Ambrosia in action. Building a simple A/B pipeline on synthetic data

In this example, a short, complete experimental pipeline will be built using various parts of Ambrosia. Synthetically generated one week data of daily content views by users is used.

The tutorial will be useful for building a general understanding about building A/B pipelines and using the tools from Ambrosia.
We will not discuss the choice of hypothesis, criteria, or the logic behind certain parameter values.
[2]:
import pandas as pd

from ambrosia.preprocessing import AggregatePreprocessor
from ambrosia.designer import Designer
from ambrosia.splitter import Splitter
from ambrosia.tester import Tester
Your CPU supports instructions that this binary was not compiled to use: AVX2
For maximum performance, you can install NMSLIB from sources
pip install --no-binary :all: nmslib

Load data

[3]:
dataframe = pd.read_csv('../tests/test_data/week_metrics.csv')
dataframe.head()
[3]:
id gender watched sessions day platform
0 0 Male 28.440846 4 1 android
1 1 Female 1.825271 2 1 ios
2 2 Female 46.995606 0 1 web
3 3 Female 37.310264 1 1 ios
4 4 Female 147.513105 0 1 web

Aggregate data

We would like to run a fixed-horizon A/B test in which we will observe the weekly metrics of users, and for the design of the experiment we have historical data of the size of a week. (For the real experiments historical data of one week is not enougth in that case)

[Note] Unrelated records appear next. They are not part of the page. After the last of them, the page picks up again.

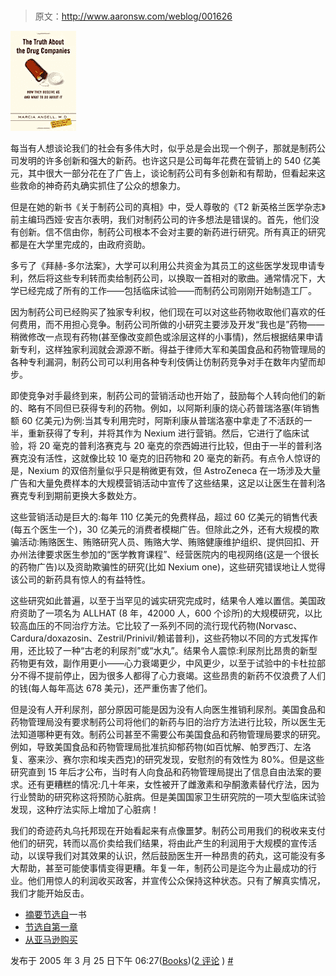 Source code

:# 

> 原文：<http://www.aaronsw.com/weblog/001626>

[![Book cover](img/4c255975ca7e04375084f9fba0289538.png)](http://images.amazon.cimg/P/0375508465.01._SCLZZZZZZZ_.jpg)

每当有人想谈论我们的社会有多伟大时，似乎总是会出现一个例子，那就是制药公司发明的许多创新和强大的新药。也许这只是公司每年花费在营销上的 540 亿美元，其中很大一部分花在了广告上，谈论制药公司有多创新和有帮助，但看起来这些救命的神奇药丸确实抓住了公众的想象力。

但是在她的新书《关于制药公司的真相》中，受人尊敬的《T2 新英格兰医学杂志》前主编玛西娅·安吉尔表明，我们对制药公司的许多想法是错误的。首先，他们没有创新。信不信由你，制药公司根本不会对主要的新药进行研究。所有真正的研究都是在大学里完成的，由政府资助。

多亏了《拜赫-多尔法案》，大学可以利用公共资金为其员工的这些医学发现申请专利，然后将这些专利转而卖给制药公司，以换取一首相对的歌曲。通常情况下，大学已经完成了所有的工作——包括临床试验——而制药公司刚刚开始制造工厂。

因为制药公司已经购买了独家专利权，他们现在可以对这些药物收取他们喜欢的任何费用，而不用担心竞争。制药公司所做的小研究主要涉及开发“我也是”药物——稍微修改一点现有药物(甚至像改变颜色或涂层这样的小事情)，然后根据结果申请新专利，这样独家利润就会源源不断。得益于律师大军和美国食品和药物管理局的各种专利漏洞，制药公司可以利用各种专利伎俩让仿制药竞争对手在数年内望而却步。

即使竞争对手最终到来，制药公司的营销活动也开始了，鼓励每个人转向他们的新的、略有不同但已获得专利的药物。例如，以阿斯利康的烧心药普瑞洛塞(年销售额 60 亿美元)为例:当其专利用完时，阿斯利康从普瑞洛塞中拿走了不活跃的一半，重新获得了专利，并将其作为 Nexium 进行营销。然后，它进行了临床试验，将 20 毫克的普利洛赛克与 20 毫克的奈西姆进行比较，但由于一半的普利洛赛克没有活性，这就像比较 10 毫克的旧药物和 20 毫克的新药。有点令人惊讶的是，Nexium 的双倍剂量似乎只是稍微更有效，但 AstroZeneca 在一场涉及大量广告和大量免费样本的大规模营销活动中宣传了这些结果，这足以让医生在普利洛赛克专利到期前更换大多数处方。

这些营销活动是巨大的:每年 110 亿美元的免费样品，超过 60 亿美元的销售代表(每五个医生一个)，30 亿美元的消费者模糊广告。但除此之外，还有大规模的欺骗活动:贿赂医生、贿赂研究人员、贿赂大学、贿赂健康维护组织、提供回扣、开办州法律要求医生参加的“医学教育课程”、经营医院内的电视网络(这是一个很长的药物广告)以及资助欺骗性的研究(比如 Nexium one)，这些研究错误地让人觉得该公司的新药具有惊人的有益特性。

这些研究如此普遍，以至于当罕见的诚实研究完成时，结果令人难以置信。美国政府资助了一项名为 ALLHAT (8 年，42000 人，600 个诊所)的大规模研究，以比较高血压的不同治疗方法。它比较了一系列不同的流行现代药物(Norvasc、Cardura/doxazosin、Zestril/Prinivil/赖诺普利)，这些药物以不同的方式发挥作用，还比较了一种“古老的利尿剂”或“水丸”。结果令人震惊:利尿剂比昂贵的新型药物更有效，副作用更小——心力衰竭更少，中风更少，以至于试验中的卡杜拉部分不得不提前停止，因为很多人都得了心力衰竭。这些昂贵的新药不仅浪费了人们的钱(每人每年高达 678 美元)，还严重伤害了他们。

但是没有人开利尿剂，部分原因可能是因为没有人向医生推销利尿剂。美国食品和药物管理局没有要求制药公司将他们的新药与旧的治疗方法进行比较，所以医生无法知道哪种更有效。制药公司甚至不需要公布美国食品和药物管理局要求的研究。例如，导致美国食品和药物管理局批准抗抑郁药物(如百忧解、帕罗西汀、左洛复、塞来沙、赛尔宗和埃夫西克)的研究发现，安慰剂的有效性为 80%。但是这些研究直到 15 年后才公布，当时有人向食品和药物管理局提出了信息自由法案的要求。还有更糟糕的情况:几十年来，女性被开了雌激素和孕酮激素替代疗法，因为行业赞助的研究称这将预防心脏病。但是美国国家卫生研究院的一项大型临床试验发现，这种疗法实际上增加了心脏病！

我们的奇迹药丸乌托邦现在开始看起来有点像噩梦。制药公司用我们的税收来支付他们的研究，转而以高价卖给我们结果，将由此产生的利润用于大规模的宣传活动，以误导我们对其效果的认识，然后鼓励医生开一种昂贵的药丸，这可能没有多大帮助，甚至可能使事情变得更糟。年复一年，制药公司是迄今为止最成功的行业。他们用惊人的利润收买政客，并宣传公众保持这种状态。只有了解真实情况，我们才能开始反击。

*   [摘要节选自](http://www.nybooks.com/articles/17244)一书
*   [节选自第一章](http://www.alternet.org/envirohealth/19540/)
*   [从亚马逊购买](http://www.amazon.com/exec/obidos/ASIN/0375508465/ref=nosim/coolbooks02)

发布于 2005 年 3 月 25 日下午 06:27([Books](cat_books))([2 评论](#comments) ) [#](001626)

First, we need to aggregate the metrics by users in order to bring the metrics of the objects in the dataset to the desired form and so that rows become independent of each other.

[4]:
transformer = AggregatePreprocessor()
[5]:
df = transformer.fit_transform(dataframe,
                               groupby_columns='id',
                               agg_params={
                                   'watched': 'sum',
                                   'sessions': 'max',
                                   'gender': 'simple',
                                   'platform': 'mode'
                               })
[6]:
df.head()
[6]:
id watched sessions gender platform
0 0 772.597224 4 Male ios
1 1 538.076739 6 Female android
2 2 288.492353 7 Female android
3 3 373.620408 3 Female ios
4 4 630.238862 8 Female ios

Design A/B test parameters

Let’s conduct an experiment design, suppose we want to catch a 5% effect on the watched metric with standard I and II type statistical errors.
How many users should be in each experimental group for that scenario?

We will use theoretical approach for the parameters calculation, and after the end of the experiment we will apply the two sample independent t-test as a statistical criterion.

[7]:
designer = Designer(dataframe=df, metrics='watched')
[8]:
designer.run('size', method='theory', effects=1.05)
[8]:
Errors ($\alpha$, $\beta$) (0.05; 0.2)
Effect
5.0% 894

For our experiment, a number of about 900 objects in each experimental group is sufficient

Split groups

In our business scenario, we don’t need a real-time splitting system and we can use batch group split. We will use the same data frame as a complete database containing unique object IDs and some useful data.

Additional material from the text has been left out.